Essentially, Behney describes that in prison, it’s an unspoken rule that people of different races can’t interact with each other. However, he was unaware of this rule when he first went to prison, and it almost got him killed.

“I don’t know anything, you know, and this black guy is yelling… ‘Anybody want to learn how to play chess? Anybody want to learn how to play chess?’, you know, I was like, ‘hell yeah I want to learn how to play chess’, right?”

Jacob Behney

“So, I walk over, I sit down with this fool and he starts showing me how to play chess but it’s a black guy, at a black guy table and I’m a white guy; so now I just sat down at this black guy table and all the woods and all the skinheads [prison slang for white inmates] in there, they’re like now against me. But I didn’t know; I had no idea.”

“So now my cell pops, and I go to walk to the shower and I walk past the other cell that pops, which is another skinhead in that room, and I go walk past his cell and just, ‘smack!’”

Jacob Behney

At this point, Behney mimes a punch and then talks about the fight he had with this “skinhead” who he describes as having a Swastika tattooed on his forehead. As Behney has experience in combat – he’s not only Green’s UFC coach but is also a Jiu-Jitsu instructor and MMA coach too – he was able to fight off his attacker.

WATCH: Jacob Behney talks about almost getting stabbed in prison…

But this led to a bigger issue. After this fight, the Swastika tattooed man organised for two guys to kill Behney.
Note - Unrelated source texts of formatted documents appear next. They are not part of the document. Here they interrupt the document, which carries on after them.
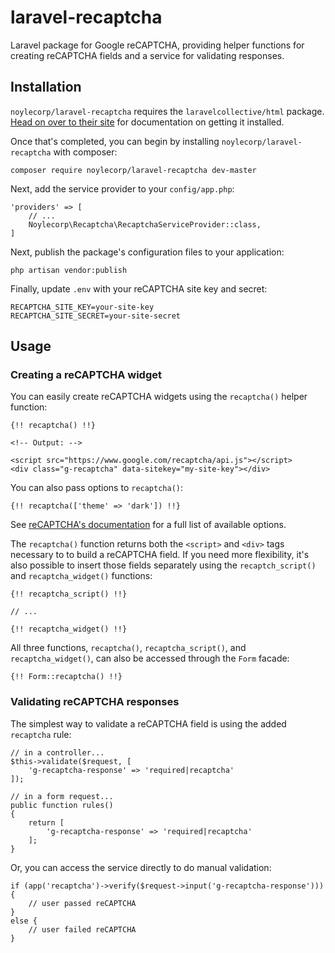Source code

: # laravel-recaptcha

Laravel package for Google reCAPTCHA, providing helper functions for creating reCAPTCHA fields and a service for validating responses.

## Installation

`noylecorp/laravel-recaptcha` requires the `laravelcollective/html` package. [Head on over to their site](http://laravelcollective.com/docs/5.1/html) for documentation on getting it installed.

Once that's completed, you can begin by installing `noylecorp/laravel-recaptcha` with composer:

    composer require noylecorp/laravel-recaptcha dev-master

Next, add the service provider to your `config/app.php`:

    'providers' => [
        // ...
        Noylecorp\Recaptcha\RecaptchaServiceProvider::class,
    ]

Next, publish the package's configuration files to your application:

    php artisan vendor:publish

Finally, update `.env` with your reCAPTCHA site key and secret:

    RECAPTCHA_SITE_KEY=your-site-key
    RECAPTCHA_SITE_SECRET=your-site-secret

## Usage

### Creating a reCAPTCHA widget

You can easily create reCAPTCHA widgets using the `recaptcha()` helper function:

    {!! recaptcha() !!}

    <!-- Output: -->

    <script src="https://www.google.com/recaptcha/api.js"></script>
    <div class="g-recaptcha" data-sitekey="my-site-key"></div>

You can also pass options to `recaptcha()`:

    {!! recaptcha(['theme' => 'dark']) !!}

See [reCAPTCHA's documentation](https://developers.google.com/recaptcha/docs/display#render_param) for a full list of available options.

The `recaptcha()` function returns both the `<script>` and `<div>` tags necessary to to build a reCAPTCHA field. If you need more flexibility, it's also possible to insert those fields separately using the `recaptch_script()` and `recaptcha_widget()` functions:

    {!! recaptcha_script() !!}

    // ...

    {!! recaptcha_widget() !!}

All three functions, `recaptcha()`, `recaptcha_script()`, and `recaptcha_widget()`, can also be accessed through the `Form` facade:

    {!! Form::recaptcha() !!}

### Validating reCAPTCHA responses

The simplest way to validate a reCAPTCHA field is using the added `recaptcha` rule:

    // in a controller...
    $this->validate($request, [
        'g-recaptcha-response' => 'required|recaptcha'
    ]);

    // in a form request...
    public function rules()
    {
        return [
            'g-recaptcha-response' => 'required|recaptcha'
        ];
    }

Or, you can access the service directly to do manual validation:

    if (app('recaptcha')->verify($request->input('g-recaptcha-response'))) {
        // user passed reCAPTCHA
    }
    else {
        // user failed reCAPTCHA
    }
Luckily, Behney had a good relationship with the man who was in the cell next to his – not the man who he shared a cell with – and was warned minutes before the attack.

“He’s like ‘they’re gonna come and get you when this door pops. You’re gonna pop this door, you’re gonna go to shower and they’re going to send some guys to come and get you.”

Jacob Behney

“My [cellmate] he knows already; he didn’t tell me. In order for that to go down, they have to tell your celly so your celly can stay out of the f***ing way. So, he knows about it, he’s known about it…”

“So, door pops, my celly takes off running out of the cell. So, I just post it up at the back of the cell, just waiting, you know? And sure as ****, two guys come flying in. One guy flying in and trying to stab me and then we’re f***ing scrapping, rapping all over the place.”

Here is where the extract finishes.